State courts have found that records related to a public official’s performance of his or her duties are considered a permissible invasion of privacy, wrote Freeman, a state official.
“It is clear that public officers and employees enjoy a lesser degree of privacy than others,” he wrote.
The state’s grand jury argument also does not hold up in light of court rulings, Freeman said. State law requires records to be sealed after the termination of a criminal action, but that does not apply in this case, he said. The law was intended to protect people exonerated of charges from discrimination, he said.
No charges were ever filed against Darmody-Latham and, therefore, no charges were ever terminated, Freeman wrote. But he notes that courts have said the language of the law is not clear in defining what constitutes an official record in such cases.

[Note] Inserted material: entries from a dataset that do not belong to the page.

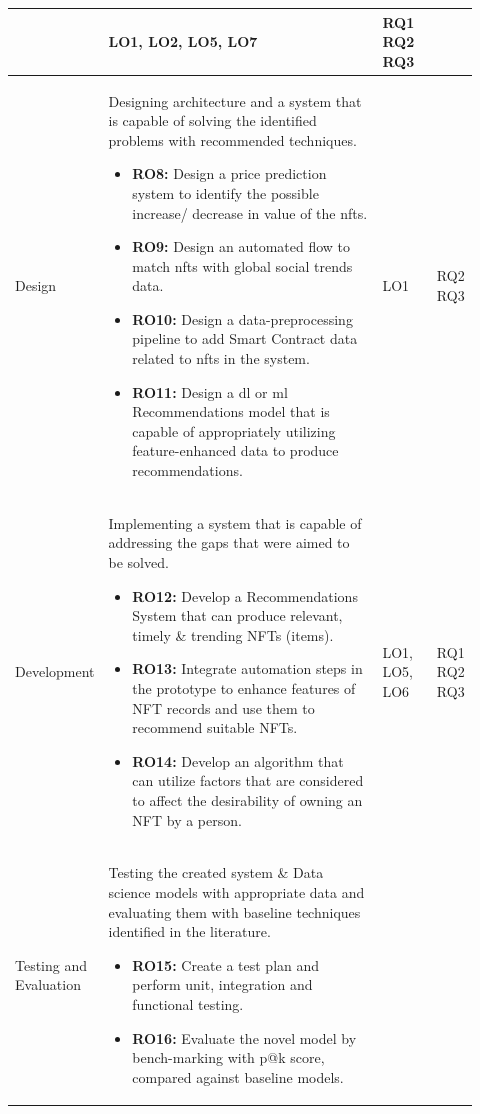 \begin{longtable}{| p{0.135\linewidth} | p{0.63\linewidth}| p{0.12\linewidth}| p{0.04\linewidth}|}
\begin{itemize}
\vspace{-7mm}       %
\end{itemize}
& LO1, LO2, LO5, LO7 
& RQ1 RQ2 RQ3
\\
\hline
Design & Designing architecture and a system that is capable of solving the identified problems with recommended techniques.
\begin{itemize}
\item \textbf{RO8:} Design a price prediction system to identify the possible increase/ decrease in value of the \Gls{nft}s.
\item \textbf{RO9:} Design an automated flow to match \Gls{nft}s with global social trends data.
\item \textbf{RO10:} Design a data-preprocessing pipeline to add Smart Contract data related to \Gls{nft}s in the system.
\item \textbf{RO11:} Design a \Gls{dl} or \Gls{ml} Recommendations model that is capable of appropriately utilizing feature-enhanced data to produce recommendations.
\vspace{-7mm}       %
\end{itemize}
& LO1 
& RQ2 RQ3
\\
\hline
Development & Implementing a system that is capable of addressing the gaps that were aimed to be solved. 
\begin{itemize}
\item \textbf{RO12:} Develop a Recommendations System that can produce relevant, timely \& trending NFTs (items).
\item \textbf{RO13:} Integrate automation steps in the prototype to enhance features of NFT records and use them to recommend suitable NFTs.
\item \textbf{RO14:} Develop an algorithm that can utilize factors that are considered to affect the desirability of owning an NFT by a person.
\vspace{-7mm}       %
\end{itemize}
& LO1, LO5, LO6
& RQ1 RQ2 RQ3
\\
\hline
Testing and Evaluation & Testing the created system \& Data science models with appropriate data and evaluating them with baseline techniques identified in the literature. 
\begin{itemize}
\item \textbf{RO15:} Create a test plan and perform unit, integration and functional testing.
\item \textbf{RO16:} Evaluate the novel model by bench-marking with  \Gls{p@k} score, compared against baseline models.

\end{itemize}
\end{longtable}

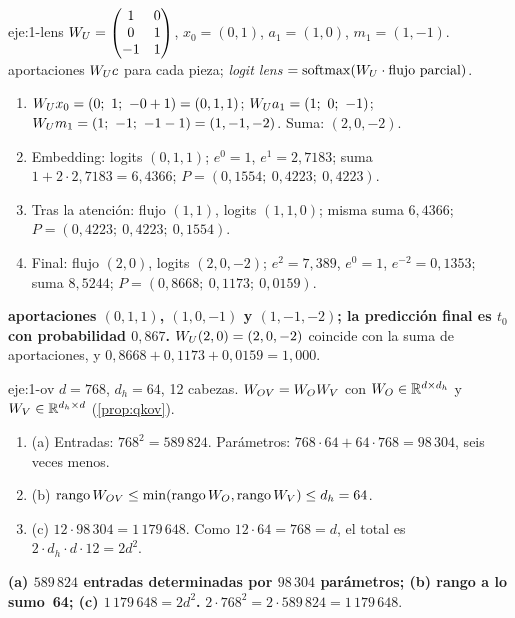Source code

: \begin{solucion}{eje:1-lens}
\datos $\WU=\begin{pmatrix}1&0\\0&1\\-1&1\end{pmatrix}$, $x_0=(0,1)$, $a_1=(1,0)$, $m_1=(1,-1)$.
\planteamiento aportaciones $\WU c$ para cada pieza; \emph{logit lens} $=\softmax(\WU\cdot\text{flujo parcial})$.
\pasos
\begin{enumerate}[label=\arabic*.]
  \item $\WU x_0=(0;\allowbreak\ 1;\allowbreak\ -0+1)=(0,1,1)$; $\WU a_1=(1;\allowbreak\ 0;\allowbreak\ -1)$; $\WU m_1=(1;\allowbreak\ -1;\allowbreak\ -1-1)=(1,-1,-2)$. Suma: $(2,0,-2)$.
  \item Embedding: logits $(0,1,1)$; $e^{0}=1$, $e^{1}=2{,}7183$; suma $1+2\cdot 2{,}7183=6{,}4366$; $P=(0{,}1554;\allowbreak\ 0{,}4223;\allowbreak\ 0{,}4223)$.
  \item Tras la atención: flujo $(1,1)$, logits $(1,1,0)$; misma suma $6{,}4366$; $P=(0{,}4223;\allowbreak\ 0{,}4223;\allowbreak\ 0{,}1554)$.
  \item Final: flujo $(2,0)$, logits $(2,0,-2)$; $e^{2}=7{,}389$, $e^{0}=1$, $e^{-2}=0{,}1353$; suma $8{,}5244$; $P=(0{,}8668;\allowbreak\ 0{,}1173;\allowbreak\ 0{,}0159)$.
\end{enumerate}
\resultado \textbf{aportaciones $(0,1,1)$, $(1,0,-1)$ y $(1,-1,-2)$; la predicción final es $t_0$ con probabilidad $0{,}867$.}
\comprobacion $\WU(2,0)=(2,0,-2)$ coincide con la suma de aportaciones, y $0{,}8668+0{,}1173+0{,}0159=1{,}000$.
\end{solucion}

\begin{solucion}{eje:1-ov}
\datos $d=768$, $d_h=64$, 12 cabezas.
\planteamiento $\WOV=W_OW_V$ con $W_O\in\R^{d\times d_h}$ y $W_V\in\R^{d_h\times d}$ (\cref{prop:qkov}).
\pasos
\begin{enumerate}[label=\arabic*.]
  \item (a) Entradas: $768^{2}=589\,824$. Parámetros: $768\cdot 64+64\cdot 768=98\,304$, seis veces menos.
  \item (b) $\rango\WOV\le\min(\rango W_O,\rango W_V)\le d_h=64$.
  \item (c) $12\cdot 98\,304=1\,179\,648$. Como $12\cdot 64=768=d$, el total es $2\cdot d_h\cdot d\cdot 12=2d^{2}$.
\end{enumerate}
\resultado \textbf{(a) $589\,824$ entradas determinadas por $98\,304$ parámetros; (b) rango a lo sumo~64; (c) $1\,179\,648=2d^{2}$.}
\comprobacion $2\cdot 768^{2}=2\cdot 589\,824=1\,179\,648$.
\end{solucion}

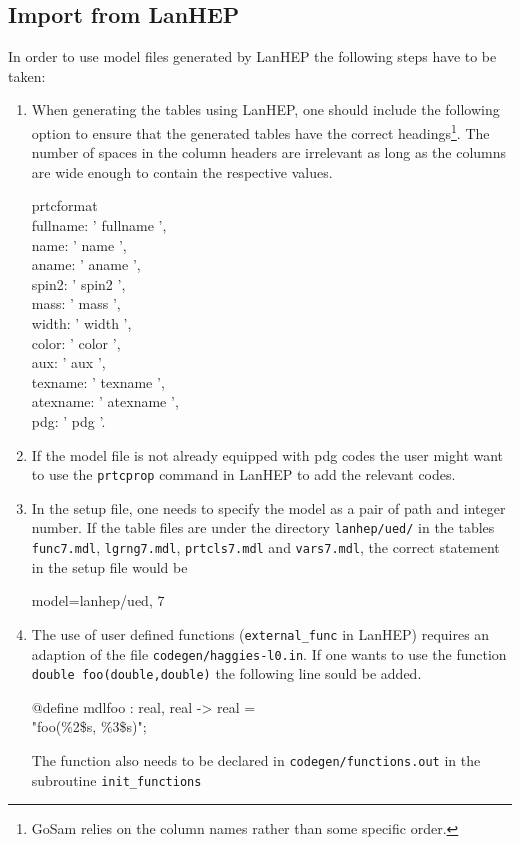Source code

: \documentclass[11pt,a4paper]{refrep}
\newcommand{\gosamversion}{{2{.}0}}
\newcommand{\gosamv}[1][\gosamversion]{{\sc GoSam}\xspace}
\begin{document}
\subsection{Import from LanHEP}
In order to use model files generated by LanHEP the following steps
have to be taken:
\begin{enumerate}
\item When generating the tables using LanHEP, one should include the
   following option to ensure that the generated tables have the correct
   headings\footnote{\gosamv{} relies on the column names rather than
   some specific order.}. The number of spaces in the column headers are
   irrelevant as long as the columns are wide enough to contain the
   respective values.
\begin{example}
   prtcformat\\
      fullname: '  fullname  ',\\
      name:     '  name   ',\\
      aname:    '  aname  ',\\
      spin2:    '  spin2  ',\\
      mass:     '  mass  ',\\
      width:    '  width  ',\\
      color:    '  color  ',\\
      aux:      '  aux  ',\\
      texname:  '      texname      ',\\
      atexname: '     atexname      ',\\
      pdg:      '  pdg   '.
\end{example}
\item If the model file is not already equipped with pdg codes
   the user might want to use the \verb!prtcprop! command in
   LanHEP to add the relevant codes.
\item In the setup file, one needs to specify the model as a pair
   of path and integer number. If the table files are under the directory
   \texttt{lanhep/ued/} in the tables \texttt{func7.mdl}, \texttt{lgrng7.mdl},
   \texttt{prtcls7.mdl} and \texttt{vars7.mdl}, the correct statement in
   the setup file would be
\begin{example}
   model=lanhep/ued, 7
\end{example}
\item The use of user defined functions (\texttt{external\_func} in LanHEP)
   requires an adaption of the file \texttt{codegen/haggies-l0.in}. If one
   wants to use the function \texttt{double foo(double,double)} the
   following line sould be added.
\begin{example}
@define mdlfoo : real, real -> real =\\ "foo(\%2\$s, \%3\$s)";
\end{example}
   The function also needs to be declared in \texttt{codegen/functions.out}
   in the subroutine \texttt{init\_functions}
\end{enumerate}
\end{document}

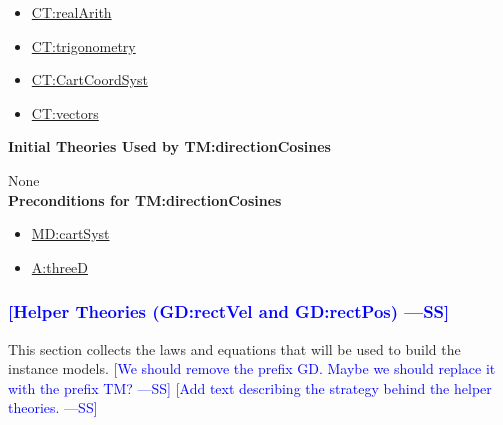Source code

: \documentclass[12pt]{article}
\newcommand{\authornote}[3]{\textcolor{#1}{[#3 ---#2]}}
\newcommand{\authornote}[3]{}
\newcommand{\wss}[1]{\authornote{blue}{SS}{#1}}
\begin{document}
\begin{itemize}
\item \hyperref[CT:realArith]{CT:realArith}
\item \hyperref[CT:trigonometry]{CT:trigonometry}
\item \hyperref[CT:CartCoordSyst]{CT:CartCoordSyst}
\item \hyperref[CT:vectors]{CT:vectors}
\end{itemize}

\noindent \textbf{Initial Theories Used by TM:directionCosines}

None
~\\

\noindent \textbf{Preconditions for TM:directionCosines}

\begin{itemize}
\item \hyperref[MD:cartSyst]{MD:cartSyst}
\item \hyperref[threeD]{A:threeD}
\end{itemize}

\subsubsection{\wss{Helper Theories (GD:rectVel and GD:rectPos)}}
\label{Sec:GDs}
This section collects the laws and equations that will be used to build the instance models.
\wss{We should remove the prefix GD.  Maybe we should replace it with the prefix
TM?} \wss{Add text describing the strategy behind the helper theories.}
\end{document}
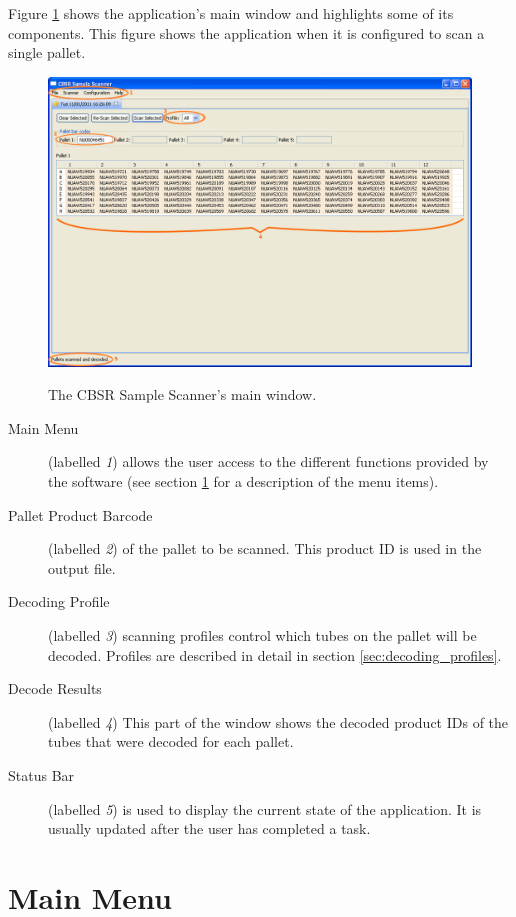 Figure \ref{fig:main_window} shows the application's main window and highlights
some of its components. This figure shows the application when it is configured
to scan a single pallet.
\begin{figure}[H]
  \centering
  \scalebox{0.35}
	   { \includegraphics*{screenshots/overview/main_window} }
	   \caption{The CBSR Sample Scanner's main window.}
	   \label{fig:main_window}
\end{figure}
\begin{description}
\item[Main Menu] (labelled \emph{1}) allows the user access to the
  different functions provided by the software (see section \ref{sec:main_menu}
  for a description of the menu items).
\item [Pallet Product Barcode] (labelled \emph{2}) of the pallet to be
  scanned. This product ID is used in the output file.
\item [Decoding Profile] (labelled \emph{3}) scanning profiles control which
  tubes on the pallet will be decoded. Profiles are described in detail in
  section \ref{sec:decoding_profiles}.
\item [Decode Results] (labelled \emph{4}) This part of the window shows the
  decoded product IDs of the tubes that were decoded for each pallet.
\item [Status Bar] (labelled \emph{5}) is used to display the current state of the
  application. It is usually updated after the user has completed a task.
\end{description}

\section{Main Menu}
\label{sec:main_menu}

The Post-Standard sought Freeman’s opinion in April, after the state police denied the newspaper’s request for the records.
Two years ago, the agency also cited the privacy exemption in denying The Post-Standard’s request for reports in a murder-suicide in Cicero. The newspaper took the state to court. In that case, state Supreme Court Justice Roger McDonough ruled the state police violated the state’s open records law.
The agency had argued that because James Dirk was never convicted of a crime, disclosing any reports would invade his privacy. Dirk fatally shot his estranged wife Wendy then killed himself in 2006 in their home, investigators said.
“The privacy interests of the murder-suicide perpetrator, and his relatives ... can hardly be accurately described as compelling,” the judge wrote. “There is nothing in the record to indicate that (the state police) considered the interests of public access.”
The agency appears to be at it again, Freeman said.
“For the state police to say ‘You can’t have any of it’ is simply inconsistent with the law,” Freeman said of the Davies case. “We’ve been through this before.”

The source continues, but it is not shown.